The impact of thermodynamics on gravitational collapse: filament formation and magnetic field amplification

TL;DR

This study explores how different thermodynamic responses of interstellar gas influence gravitational collapse, filament formation, and magnetic field amplification during star formation, highlighting distinct outcomes for varying equations of state.

Contribution

It systematically analyzes the effects of polytropic equations of state on collapse dynamics, filamentary structures, and magnetic field growth in high-redshift and present-day star formation.

Findings

Gamma > 1 leads to virialized, turbulent cores with tangled magnetic fields.

Gamma < 1 results in rapid collapse, filamentary structures, and coherent magnetic fields.

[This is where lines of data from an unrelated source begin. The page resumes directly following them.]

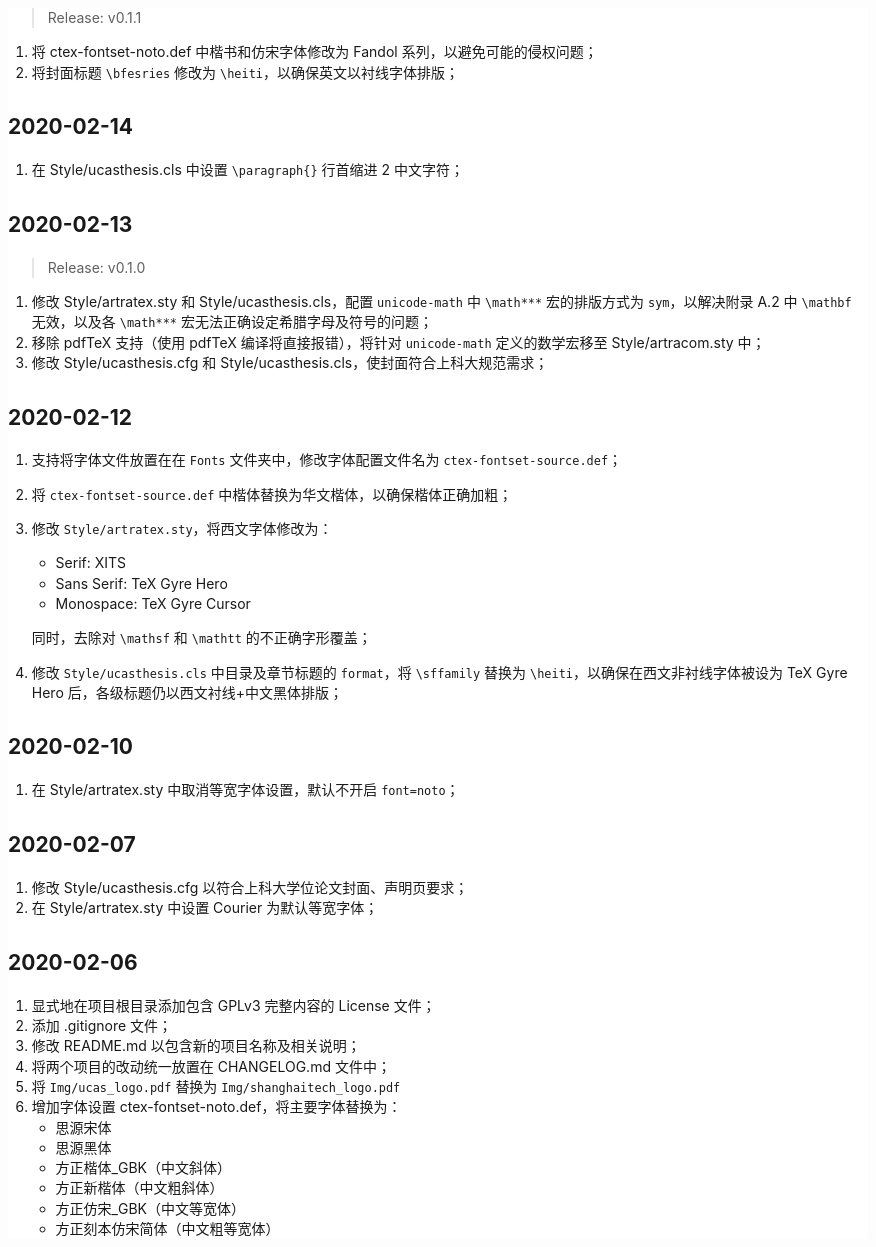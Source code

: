 > Release: v0.1.1

1. 将 ctex-fontset-noto.def 中楷书和仿宋字体修改为 Fandol 系列，以避免可能的侵权问题；
2. 将封面标题 `\bfesries` 修改为 `\heiti`，以确保英文以衬线字体排版；

## 2020-02-14

1. 在 Style/ucasthesis.cls 中设置 `\paragraph{}` 行首缩进 2 中文字符；

## 2020-02-13

> Release: v0.1.0

1. 修改 Style/artratex.sty 和 Style/ucasthesis.cls，配置 `unicode-math` 中 `\math***` 宏的排版方式为 `sym`，以解决附录 A.2 中 `\mathbf` 无效，以及各 `\math***` 宏无法正确设定希腊字母及符号的问题；
2. 移除 pdfTeX 支持（使用 pdfTeX 编译将直接报错），将针对 `unicode-math` 定义的数学宏移至 Style/artracom.sty 中；
3. 修改 Style/ucasthesis.cfg 和 Style/ucasthesis.cls，使封面符合上科大规范需求；

## 2020-02-12

1. 支持将字体文件放置在在 `Fonts` 文件夹中，修改字体配置文件名为 `ctex-fontset-source.def`；
2. 将 `ctex-fontset-source.def` 中楷体替换为华文楷体，以确保楷体正确加粗；
3. 修改 `Style/artratex.sty`，将西文字体修改为：
   - Serif: XITS
   - Sans Serif: TeX Gyre Hero
   - Monospace: TeX Gyre Cursor

   同时，去除对 `\mathsf` 和 `\mathtt` 的不正确字形覆盖； 
4. 修改 `Style/ucasthesis.cls` 中目录及章节标题的 `format`，将 `\sffamily` 替换为 `\heiti`，以确保在西文非衬线字体被设为 TeX Gyre Hero 后，各级标题仍以西文衬线+中文黑体排版；

## 2020-02-10

1. 在 Style/artratex.sty 中取消等宽字体设置，默认不开启 `font=noto`；

## 2020-02-07

1. 修改 Style/ucasthesis.cfg 以符合上科大学位论文封面、声明页要求；
2. 在 Style/artratex.sty 中设置 Courier 为默认等宽字体；

## 2020-02-06

1. 显式地在项目根目录添加包含 GPLv3 完整内容的 License 文件；
2. 添加 .gitignore 文件；
3. 修改 README.md 以包含新的项目名称及相关说明；
4. 将两个项目的改动统一放置在 CHANGELOG.md 文件中；
5. 将 `Img/ucas_logo.pdf` 替换为 `Img/shanghaitech_logo.pdf`
6. 增加字体设置 ctex-fontset-noto.def，将主要字体替换为：
   - 思源宋体
   - 思源黑体
   - 方正楷体_GBK（中文斜体）
   - 方正新楷体（中文粗斜体）
   - 方正仿宋_GBK（中文等宽体）
   - 方正刻本仿宋简体（中文粗等宽体）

Magnetic energy grows exponentially in both regimes during the kinematic phase.

Abstract

Stars form by the gravitational collapse of interstellar gas. The thermodynamic response of the gas can be characterized by an effective equation of state. It determines how gas heats up or cools as it gets compressed, and hence plays a key role in regulating the process of stellar birth on virtually all scales, ranging from individual star clusters up to the galaxy as a whole. We present a systematic study of the impact of thermodynamics on gravitational collapse in the context of high-redshift star formation, but argue that our findings are also relevant for present-day star formation in molecular clouds. We consider a polytropic equation of state, P = k rho^Gamma, with both sub-isothermal exponents Gamma < 1 and super-isothermal exponents Gamma > 1. We find significant differences between these two cases. For Gamma > 1, pressure gradients slow down the contraction and lead to the formation of a virialized, turbulent core. Weak magnetic fields are strongly tangled and efficiently amplified via the small-scale turbulent dynamo on timescales corresponding to the eddy-turnover time at the viscous scale. For Gamma < 1, on the other hand, pressure support is not sufficient for the formation of such a core. Gravitational contraction proceeds much more rapidly and the flow develops very strong shocks, creating a network of intersecting sheets and extended filaments. The resulting magnetic field lines are very coherent and exhibit a considerable degree of order. Nevertheless, even under these conditions we still find exponential growth of the magnetic energy density in the kinematic regime.